Mounted at /content/gdrive


**Import Python Libraries**

In [2]:
import pandas as pd
import numpy as mp
import scipy
from scipy.stats import ks_2samp
from statsmodels.distributions.empirical_distribution import ECDF

**Check if Folder/File Exists**

In [None]:
df1 = pd.read_csv("/content/gdrive/My Drive/ColabNotebooks/Datasets /insurance.csv", sep = ",")
#data = data.drop('region', axis=1)
#data = data.dropna(axis='columns')
df1.head()

Import Seaborn library

In [8]:
from matplotlib import pyplot as plt
import seaborn as sns

Histograms for Categorical Variables: Region, Sex, Smoker

In [None]:
df1.groupby('region').size().plot(kind='bar',
                                  color = sns.dark_palette("#a205ac"))

axes1 = plt.gca()
axes1.set_title("Histogram for 'Region' Variable")


In [None]:
df1.groupby('sex').size().plot(kind='bar',
                                  color = sns.light_palette("blue"))
axes2 = plt.gca()
axes2.set_title("Histogram for 'Sex' Variable")

In [None]:
df1.groupby('smoker').size().plot(kind='bar',
                                  color = sns.dark_palette("seagreen", 2))
axes3 = plt.gca()
axes3.set_title("Histogram for 'Smoker' Variable")
#axes3.spines['top'].set_visible(False)
#axes3.spines['right'].set_visible(False)


Non-categorical variables = age, charges, bmi

In [None]:
#Check for datatypes
print(df1.describe())

#df1['age'] = pd.to_numeric(df1['age'], errors='coerce')  # Convert to numeric (handle errors)
#df1['bmi'] = pd.to_numeric(df1['bmi'], errors='coerce')  # Convert to numeric (handle errors)
#df1['charges'] = pd.to_numeric(df1['charges'], errors='coerce')  # Convert to numeric (handle errors)

#print(df1.dtypes)

In [None]:
#Subplots
#matplotlib is imported already

from matplotlib.patches import Rectangle  # For legend elements

# Define colors for different elements
box_color = 'navajowhite'
median_color = 'blue'
whisker_color = 'black'
outlier_color = 'goldenrod'

# Create 3 subplots
fig, axes = plt.subplots(1, 3, figsize=(12, 4))
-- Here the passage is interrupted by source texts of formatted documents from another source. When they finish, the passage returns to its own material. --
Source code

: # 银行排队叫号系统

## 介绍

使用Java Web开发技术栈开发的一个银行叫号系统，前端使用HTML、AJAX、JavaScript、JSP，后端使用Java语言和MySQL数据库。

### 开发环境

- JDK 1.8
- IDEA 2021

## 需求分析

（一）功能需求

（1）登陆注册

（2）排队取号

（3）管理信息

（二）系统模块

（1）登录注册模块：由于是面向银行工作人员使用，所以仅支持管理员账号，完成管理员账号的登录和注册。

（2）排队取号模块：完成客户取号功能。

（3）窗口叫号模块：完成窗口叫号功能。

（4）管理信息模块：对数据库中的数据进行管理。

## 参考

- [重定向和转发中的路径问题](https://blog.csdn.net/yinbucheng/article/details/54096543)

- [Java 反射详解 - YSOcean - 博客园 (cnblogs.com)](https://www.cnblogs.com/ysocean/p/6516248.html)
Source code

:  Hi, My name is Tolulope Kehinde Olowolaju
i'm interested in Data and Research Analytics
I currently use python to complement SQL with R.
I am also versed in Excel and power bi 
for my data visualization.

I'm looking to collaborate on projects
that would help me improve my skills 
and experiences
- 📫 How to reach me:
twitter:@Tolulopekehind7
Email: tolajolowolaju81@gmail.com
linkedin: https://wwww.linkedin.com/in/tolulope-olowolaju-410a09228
# Loop through columns and create boxplots
columns = ['age', 'bmi', 'charges']

# Dictionary to store outlier counts per column
outlier_counts = {}

for i, col in enumerate(columns):
    q1 = df1[col].quantile(0.25)
    q3 = df1[col].quantile(0.75)
    iqr = q3 - q1
    median = df1[col].median()
    upper = min(q3 + 1.5 * iqr, df1[col].max())
    lower = max(q1 - 1.5 * iqr, df1[col].min())

    # Create box elements
    box = axes[i].boxplot(
        [df1[col]],
        notch=True,  # Notches added for better comparison
        vert=True,  # Vertical boxes
        patch_artist=False,  # Enable box element customization
        medianprops={"linewidth": 2, "color": median_color},
        boxprops={"linewidth": 1.5, "color": box_color},
        whiskerprops={"linewidth": 1.5, "color": whisker_color},
    )

    # Identify outliers (optional)
    outliers = df1.query(f"{col} < {lower} or {col} > {upper}")
    outlier_counts[col] = len(outliers)  # Store outlier count (optional)
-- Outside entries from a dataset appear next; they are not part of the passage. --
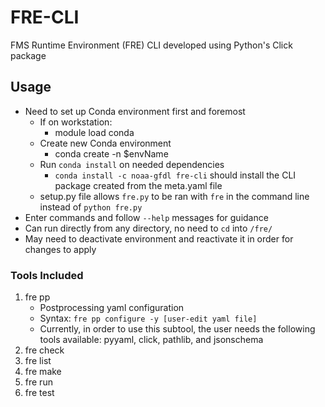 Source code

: # FRE-CLI
FMS Runtime Environment (FRE) CLI developed using Python's Click package

## Usage
* Need to set up Conda environment first and foremost
    - If on workstation:
        - module load conda
    - Create new Conda environment
        - conda create -n $envName
    - Run `conda install` on needed dependencies
        - `conda install -c noaa-gfdl fre-cli` should install the CLI package created from the meta.yaml file
    - setup.py file allows `fre.py` to be ran with `fre` in the command line instead of `python fre.py`
* Enter commands and follow `--help` messages for guidance
* Can run directly from any directory, no need to `cd` into `/fre/`
* May need to deactivate environment and reactivate it in order for changes to apply

### Tools Included
1)  fre pp
    - Postprocessing yaml configuration
    - Syntax: `fre pp configure -y [user-edit yaml file]`
    - Currently, in order to use this subtool, the user needs the following tools available: pyyaml, click, pathlib, and jsonschema
2)  fre check
3)  fre list
4)  fre make
5)  fre run
6)  fre test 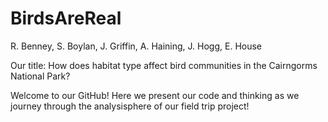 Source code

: # BirdsAreReal

R. Benney, S. Boylan, J. Griffin, A. Haining, J. Hogg, E. House

Our title: How does habitat type affect bird communities in the Cairngorms National Park?

Welcome to our GitHub! Here we present our code and thinking as we journey through the analysisphere of our field trip project!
    # Plot outliers if any
    if len(outliers) > 0:
        axes[i].scatter(
            [i + 1] * len(outliers), outliers[col], marker='o', color=outlier_color
        )

    # Add labels and title
    axes[i].set_xlabel(col)
    axes[i].set_ylabel('Value')
    axes[i].set_title(f"{col} Distribution")

# Legend elements
box_patch = Rectangle((0, 0), 1, 1, color=box_color, label='Box (IQR)')
median_line = plt.Line2D((0, 1), (median_color, median_color), linewidth=2, label='Median')
whisker_line = plt.Line2D((0, 1), (whisker_color, whisker_color), linewidth=1.5, label='Whiskers')
outlier_point = plt.scatter([], [], marker='o', s=30, color=outlier_color, label=f'Outliers ({sum(outlier_counts.values())})')
#outlier_count = plt.scatter(y= outliers[col], marker='o', color='red', label=f'Outliers ({outlier_counts[col]})'


#Can use either #1 or #2 to add legends to boxchart. See comments.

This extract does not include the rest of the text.